Saved entries:
::::::::::

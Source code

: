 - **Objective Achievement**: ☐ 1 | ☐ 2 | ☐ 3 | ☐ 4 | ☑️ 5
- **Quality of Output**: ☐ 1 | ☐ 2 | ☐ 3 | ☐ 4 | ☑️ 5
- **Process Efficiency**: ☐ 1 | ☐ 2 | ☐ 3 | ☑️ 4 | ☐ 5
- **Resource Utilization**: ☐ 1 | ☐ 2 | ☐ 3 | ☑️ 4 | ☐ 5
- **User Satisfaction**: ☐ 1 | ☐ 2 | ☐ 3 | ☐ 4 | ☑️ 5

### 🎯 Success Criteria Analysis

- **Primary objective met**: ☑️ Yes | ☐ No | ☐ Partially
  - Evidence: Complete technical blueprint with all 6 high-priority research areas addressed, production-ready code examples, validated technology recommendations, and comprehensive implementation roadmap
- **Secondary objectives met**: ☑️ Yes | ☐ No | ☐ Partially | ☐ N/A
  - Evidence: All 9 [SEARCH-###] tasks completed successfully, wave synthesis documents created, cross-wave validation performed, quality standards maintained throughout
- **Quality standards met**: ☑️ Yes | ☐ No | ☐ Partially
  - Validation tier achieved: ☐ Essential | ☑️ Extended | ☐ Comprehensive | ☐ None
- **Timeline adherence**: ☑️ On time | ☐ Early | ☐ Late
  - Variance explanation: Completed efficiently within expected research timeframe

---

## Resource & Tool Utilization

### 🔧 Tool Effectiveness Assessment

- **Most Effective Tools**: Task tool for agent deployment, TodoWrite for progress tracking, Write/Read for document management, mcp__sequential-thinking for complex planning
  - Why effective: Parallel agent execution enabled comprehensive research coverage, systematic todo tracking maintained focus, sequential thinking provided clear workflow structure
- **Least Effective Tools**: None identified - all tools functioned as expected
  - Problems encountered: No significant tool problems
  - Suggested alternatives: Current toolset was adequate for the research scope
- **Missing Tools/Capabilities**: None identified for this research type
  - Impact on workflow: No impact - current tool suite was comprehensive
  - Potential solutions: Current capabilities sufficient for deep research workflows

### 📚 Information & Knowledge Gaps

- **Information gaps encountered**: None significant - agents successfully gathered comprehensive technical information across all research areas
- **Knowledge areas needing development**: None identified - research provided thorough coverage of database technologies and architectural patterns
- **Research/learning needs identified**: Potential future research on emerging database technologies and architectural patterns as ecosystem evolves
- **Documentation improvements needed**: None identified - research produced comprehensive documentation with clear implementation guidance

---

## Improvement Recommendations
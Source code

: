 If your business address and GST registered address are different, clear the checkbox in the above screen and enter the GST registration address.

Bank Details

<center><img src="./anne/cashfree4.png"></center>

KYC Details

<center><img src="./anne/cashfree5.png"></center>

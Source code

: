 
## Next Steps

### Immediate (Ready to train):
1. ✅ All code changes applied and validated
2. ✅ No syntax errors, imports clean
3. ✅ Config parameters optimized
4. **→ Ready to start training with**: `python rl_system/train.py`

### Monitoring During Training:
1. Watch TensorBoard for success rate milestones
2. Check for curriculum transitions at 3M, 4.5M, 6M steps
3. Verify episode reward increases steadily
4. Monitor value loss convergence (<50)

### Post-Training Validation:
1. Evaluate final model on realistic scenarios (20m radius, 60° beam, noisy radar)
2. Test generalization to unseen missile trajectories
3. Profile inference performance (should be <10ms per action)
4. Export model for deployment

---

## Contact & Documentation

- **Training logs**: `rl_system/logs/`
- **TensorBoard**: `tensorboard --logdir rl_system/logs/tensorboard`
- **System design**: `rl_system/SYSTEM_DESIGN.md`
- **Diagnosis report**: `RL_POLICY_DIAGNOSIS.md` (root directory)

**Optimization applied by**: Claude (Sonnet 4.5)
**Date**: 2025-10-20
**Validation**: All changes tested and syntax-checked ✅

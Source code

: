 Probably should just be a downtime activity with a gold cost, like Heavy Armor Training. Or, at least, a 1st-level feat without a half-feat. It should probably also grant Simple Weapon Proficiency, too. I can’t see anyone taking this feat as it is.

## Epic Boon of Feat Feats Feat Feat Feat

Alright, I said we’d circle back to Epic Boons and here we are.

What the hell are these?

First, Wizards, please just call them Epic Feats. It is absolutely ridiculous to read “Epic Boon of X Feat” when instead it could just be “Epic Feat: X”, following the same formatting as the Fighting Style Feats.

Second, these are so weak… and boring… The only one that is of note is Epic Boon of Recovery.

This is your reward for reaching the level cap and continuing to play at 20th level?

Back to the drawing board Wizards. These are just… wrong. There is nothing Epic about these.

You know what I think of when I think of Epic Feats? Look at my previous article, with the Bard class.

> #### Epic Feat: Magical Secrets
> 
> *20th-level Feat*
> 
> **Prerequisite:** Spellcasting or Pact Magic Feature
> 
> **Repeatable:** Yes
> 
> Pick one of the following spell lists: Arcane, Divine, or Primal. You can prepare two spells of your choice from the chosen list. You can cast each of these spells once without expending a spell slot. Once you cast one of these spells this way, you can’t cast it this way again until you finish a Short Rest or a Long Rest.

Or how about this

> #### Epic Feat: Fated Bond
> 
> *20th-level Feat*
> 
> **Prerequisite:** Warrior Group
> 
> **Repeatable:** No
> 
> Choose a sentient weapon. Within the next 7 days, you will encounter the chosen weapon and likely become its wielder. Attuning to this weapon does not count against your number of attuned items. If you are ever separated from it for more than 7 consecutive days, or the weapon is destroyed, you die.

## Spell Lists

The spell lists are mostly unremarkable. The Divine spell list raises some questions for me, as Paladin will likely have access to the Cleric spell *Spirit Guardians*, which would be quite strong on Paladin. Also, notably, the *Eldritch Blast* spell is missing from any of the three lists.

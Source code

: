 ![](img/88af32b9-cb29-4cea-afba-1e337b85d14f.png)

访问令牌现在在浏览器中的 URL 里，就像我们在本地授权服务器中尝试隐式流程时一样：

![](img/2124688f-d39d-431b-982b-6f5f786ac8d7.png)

::::::::::

- Problem details
Show all of the lines above in which "technologies" is present.

- Answer for this exercise
- **Knowledge areas needing development**: None identified - research provided thorough coverage of database technologies and architectural patterns
- **Research/learning needs identified**: Potential future research on emerging database technologies and architectural patterns as ecosystem evolves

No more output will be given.